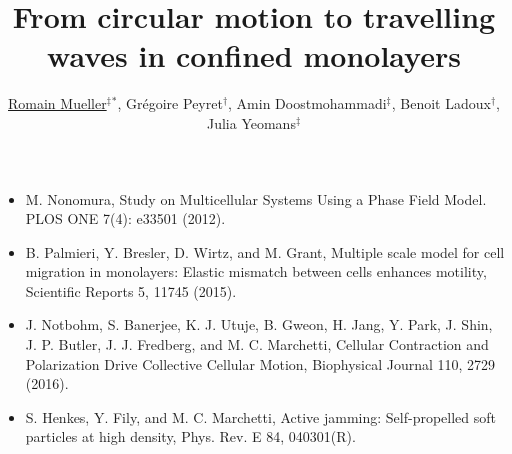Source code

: \documentclass[a0,portrait]{a0poster}
\title{From circular motion to travelling waves in confined monolayers}
\author{\underline{Romain Mueller}${}^\ddagger{}^*$, Gr\'egoire Peyret${}^\dagger$, Amin Doostmohammadi${}^\ddagger$, Benoit Ladoux${}^\dagger$, Julia Yeomans${}^\ddagger$}
\begin{document}
\makeheader

\begin{posterrow}{2}

\begin{posterbox}

\end{posterbox}

\begin{posterbox}

\begin{itemize}
  \item M. Nonomura, Study on Multicellular Systems Using a Phase Field Model. PLOS ONE 7(4): e33501 (2012).
  \item B. Palmieri, Y. Bresler, D. Wirtz, and M. Grant, Multiple scale model for cell migration in monolayers: Elastic mismatch between cells enhances motility, Scientific Reports 5, 11745 (2015).
  \item J. Notbohm, S. Banerjee, K. J. Utuje, B. Gweon, H. Jang, Y. Park, J. Shin, J. P. Butler, J. J. Fredberg, and M. C. Marchetti, Cellular Contraction and Polarization Drive Collective Cellular Motion, Biophysical Journal 110, 2729 (2016).
  \item S. Henkes, Y. Fily, and M. C. Marchetti, Active jamming: Self-propelled soft particles at high density, Phys. Rev. E 84, 040301(R).
\end{itemize}
\vspace{68.5mm}

\end{posterbox}

\end{posterrow}

\vfill\makefooter
\end{document}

REQUIREMENT = Pictures are to be left out; the records above must be repeated word for word.

RESPONSE AREA =
Source code

: \documentclass[a0,portrait]{a0poster}
\title{From circular motion to travelling waves in confined monolayers}
\author{\underline{Romain Mueller}${}^\ddagger{}^*$, Gr\'egoire Peyret${}^\dagger$, Amin Doostmohammadi${}^\ddagger$, Benoit Ladoux${}^\dagger$, Julia Yeomans${}^\ddagger$}
\begin{document}
\makeheader

\begin{posterrow}{2}

\begin{posterbox}

\end{posterbox}

\begin{posterbox}

\begin{itemize}
  \item M. Nonomura, Study on Multicellular Systems Using a Phase Field Model. PLOS ONE 7(4): e33501 (2012).
  \item B. Palmieri, Y. Bresler, D. Wirtz, and M. Grant, Multiple scale model for cell migration in monolayers: Elastic mismatch between cells enhances motility, Scientific Reports 5, 11745 (2015).
  \item J. Notbohm, S. Banerjee, K. J. Utuje, B. Gweon, H. Jang, Y. Park, J. Shin, J. P. Butler, J. J. Fredberg, and M. C. Marchetti, Cellular Contraction and Polarization Drive Collective Cellular Motion, Biophysical Journal 110, 2729 (2016).
  \item S. Henkes, Y. Fily, and M. C. Marchetti, Active jamming: Self-propelled soft particles at high density, Phys. Rev. E 84, 040301(R).
\end{itemize}
\vspace{68.5mm}

\end{posterbox}

\end{posterrow}

\vfill\makefooter
\end{document}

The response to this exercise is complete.